++++ Given data ++++
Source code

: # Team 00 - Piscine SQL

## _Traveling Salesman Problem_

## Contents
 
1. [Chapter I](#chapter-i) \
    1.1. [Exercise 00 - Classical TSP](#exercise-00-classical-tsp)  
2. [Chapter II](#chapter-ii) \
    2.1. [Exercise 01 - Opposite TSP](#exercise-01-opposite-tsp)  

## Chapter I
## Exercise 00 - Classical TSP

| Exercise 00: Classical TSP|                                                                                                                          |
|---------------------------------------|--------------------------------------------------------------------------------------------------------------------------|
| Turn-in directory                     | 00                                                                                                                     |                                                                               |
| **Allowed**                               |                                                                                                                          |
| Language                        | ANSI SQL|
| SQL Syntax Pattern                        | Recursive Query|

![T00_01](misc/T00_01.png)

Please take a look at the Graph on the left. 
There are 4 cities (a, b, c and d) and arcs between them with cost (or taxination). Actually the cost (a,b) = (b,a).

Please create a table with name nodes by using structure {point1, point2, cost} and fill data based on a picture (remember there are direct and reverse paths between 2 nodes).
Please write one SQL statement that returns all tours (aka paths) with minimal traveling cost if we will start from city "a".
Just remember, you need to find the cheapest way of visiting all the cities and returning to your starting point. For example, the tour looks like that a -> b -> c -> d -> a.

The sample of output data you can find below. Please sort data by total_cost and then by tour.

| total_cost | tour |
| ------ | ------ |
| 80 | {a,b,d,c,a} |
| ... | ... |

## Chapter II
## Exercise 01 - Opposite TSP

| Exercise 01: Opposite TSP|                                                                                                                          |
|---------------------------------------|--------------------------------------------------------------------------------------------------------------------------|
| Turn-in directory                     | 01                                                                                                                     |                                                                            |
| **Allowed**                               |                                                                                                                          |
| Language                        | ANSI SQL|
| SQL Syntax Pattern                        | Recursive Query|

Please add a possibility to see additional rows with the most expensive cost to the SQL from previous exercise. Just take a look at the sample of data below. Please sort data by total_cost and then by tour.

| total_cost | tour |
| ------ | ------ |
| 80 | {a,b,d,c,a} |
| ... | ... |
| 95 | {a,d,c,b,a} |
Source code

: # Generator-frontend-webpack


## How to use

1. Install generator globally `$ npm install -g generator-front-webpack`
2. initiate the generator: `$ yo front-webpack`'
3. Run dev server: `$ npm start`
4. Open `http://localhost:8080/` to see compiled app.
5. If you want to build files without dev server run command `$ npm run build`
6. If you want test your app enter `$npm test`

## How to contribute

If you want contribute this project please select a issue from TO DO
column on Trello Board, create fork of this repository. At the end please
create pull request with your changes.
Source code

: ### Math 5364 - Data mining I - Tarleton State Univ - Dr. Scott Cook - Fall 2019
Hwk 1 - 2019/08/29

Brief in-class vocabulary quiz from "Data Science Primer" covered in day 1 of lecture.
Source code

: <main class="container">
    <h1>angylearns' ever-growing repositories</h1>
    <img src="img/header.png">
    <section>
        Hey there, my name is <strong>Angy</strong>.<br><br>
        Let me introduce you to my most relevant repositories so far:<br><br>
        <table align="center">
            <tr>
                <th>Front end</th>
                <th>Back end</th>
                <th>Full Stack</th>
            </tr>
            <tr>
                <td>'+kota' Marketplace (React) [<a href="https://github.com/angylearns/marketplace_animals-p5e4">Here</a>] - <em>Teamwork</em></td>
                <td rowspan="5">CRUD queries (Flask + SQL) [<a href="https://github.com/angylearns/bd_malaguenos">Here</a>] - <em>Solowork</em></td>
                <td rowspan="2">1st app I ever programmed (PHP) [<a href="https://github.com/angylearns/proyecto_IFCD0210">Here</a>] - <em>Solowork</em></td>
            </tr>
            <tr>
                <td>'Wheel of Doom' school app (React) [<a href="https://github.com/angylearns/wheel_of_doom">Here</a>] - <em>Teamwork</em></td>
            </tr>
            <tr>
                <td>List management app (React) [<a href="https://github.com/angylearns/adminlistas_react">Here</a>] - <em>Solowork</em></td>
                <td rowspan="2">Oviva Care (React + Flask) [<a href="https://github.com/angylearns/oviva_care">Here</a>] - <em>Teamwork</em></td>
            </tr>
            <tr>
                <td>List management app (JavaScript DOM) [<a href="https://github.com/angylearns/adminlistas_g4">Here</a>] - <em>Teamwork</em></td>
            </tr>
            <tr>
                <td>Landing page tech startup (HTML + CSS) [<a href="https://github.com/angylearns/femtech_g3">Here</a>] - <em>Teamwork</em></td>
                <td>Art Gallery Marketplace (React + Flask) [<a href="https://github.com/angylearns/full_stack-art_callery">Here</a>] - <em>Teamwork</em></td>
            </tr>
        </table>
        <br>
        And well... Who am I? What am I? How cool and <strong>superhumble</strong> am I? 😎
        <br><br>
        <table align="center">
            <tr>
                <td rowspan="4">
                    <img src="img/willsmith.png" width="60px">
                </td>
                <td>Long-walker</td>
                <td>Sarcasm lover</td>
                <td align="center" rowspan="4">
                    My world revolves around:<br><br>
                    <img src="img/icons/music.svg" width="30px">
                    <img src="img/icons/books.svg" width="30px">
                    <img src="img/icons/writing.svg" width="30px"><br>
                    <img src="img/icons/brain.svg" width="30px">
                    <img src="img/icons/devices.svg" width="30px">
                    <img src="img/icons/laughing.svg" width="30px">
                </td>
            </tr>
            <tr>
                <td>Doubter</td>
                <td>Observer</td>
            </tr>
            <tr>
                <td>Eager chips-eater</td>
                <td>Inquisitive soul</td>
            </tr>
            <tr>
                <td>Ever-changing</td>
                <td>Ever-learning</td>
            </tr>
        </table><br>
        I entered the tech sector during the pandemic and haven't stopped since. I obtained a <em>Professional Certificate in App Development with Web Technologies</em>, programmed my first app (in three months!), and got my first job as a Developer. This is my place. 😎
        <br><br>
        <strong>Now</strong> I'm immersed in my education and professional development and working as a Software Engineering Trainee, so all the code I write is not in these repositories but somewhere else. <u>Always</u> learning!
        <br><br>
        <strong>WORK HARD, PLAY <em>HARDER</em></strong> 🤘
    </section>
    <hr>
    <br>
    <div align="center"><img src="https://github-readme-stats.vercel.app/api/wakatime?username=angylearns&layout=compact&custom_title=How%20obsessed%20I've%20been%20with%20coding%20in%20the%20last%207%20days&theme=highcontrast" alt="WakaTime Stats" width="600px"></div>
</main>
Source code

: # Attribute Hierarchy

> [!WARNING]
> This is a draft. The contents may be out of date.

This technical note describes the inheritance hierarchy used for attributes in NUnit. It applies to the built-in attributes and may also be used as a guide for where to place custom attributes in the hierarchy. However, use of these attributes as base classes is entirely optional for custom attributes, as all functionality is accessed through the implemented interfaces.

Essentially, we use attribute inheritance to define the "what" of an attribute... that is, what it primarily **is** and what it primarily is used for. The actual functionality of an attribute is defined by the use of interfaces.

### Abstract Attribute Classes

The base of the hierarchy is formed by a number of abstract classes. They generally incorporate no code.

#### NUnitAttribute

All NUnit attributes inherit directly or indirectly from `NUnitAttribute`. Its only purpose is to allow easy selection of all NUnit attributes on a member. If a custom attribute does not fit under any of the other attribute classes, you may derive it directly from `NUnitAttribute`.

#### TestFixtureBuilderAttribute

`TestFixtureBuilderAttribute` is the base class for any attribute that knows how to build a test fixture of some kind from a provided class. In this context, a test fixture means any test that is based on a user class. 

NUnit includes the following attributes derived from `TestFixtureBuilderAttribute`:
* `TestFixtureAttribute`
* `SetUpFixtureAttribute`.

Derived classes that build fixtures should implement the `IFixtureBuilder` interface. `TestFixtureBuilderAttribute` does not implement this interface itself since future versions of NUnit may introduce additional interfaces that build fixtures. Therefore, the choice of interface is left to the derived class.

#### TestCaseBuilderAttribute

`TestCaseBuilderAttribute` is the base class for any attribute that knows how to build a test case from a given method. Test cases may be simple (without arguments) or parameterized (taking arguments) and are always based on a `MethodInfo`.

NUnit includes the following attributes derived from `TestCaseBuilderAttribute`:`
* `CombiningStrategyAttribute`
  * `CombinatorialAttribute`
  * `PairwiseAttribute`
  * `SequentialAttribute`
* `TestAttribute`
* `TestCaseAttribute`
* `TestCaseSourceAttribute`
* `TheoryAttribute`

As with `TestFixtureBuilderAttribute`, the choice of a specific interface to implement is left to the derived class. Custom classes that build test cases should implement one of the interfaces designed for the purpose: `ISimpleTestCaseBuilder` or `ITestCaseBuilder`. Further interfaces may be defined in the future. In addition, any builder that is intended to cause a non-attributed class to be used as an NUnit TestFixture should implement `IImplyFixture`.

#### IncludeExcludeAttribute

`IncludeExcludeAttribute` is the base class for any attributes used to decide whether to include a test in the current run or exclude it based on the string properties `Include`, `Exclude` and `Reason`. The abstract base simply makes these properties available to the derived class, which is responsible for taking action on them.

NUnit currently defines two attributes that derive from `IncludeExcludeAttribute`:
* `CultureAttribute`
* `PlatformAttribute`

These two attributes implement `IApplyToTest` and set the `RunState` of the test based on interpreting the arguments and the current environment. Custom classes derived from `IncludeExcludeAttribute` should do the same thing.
++++
Task statement - Reply with a lone number, the count of lines in the data that include the string "icons".

Task answer - 6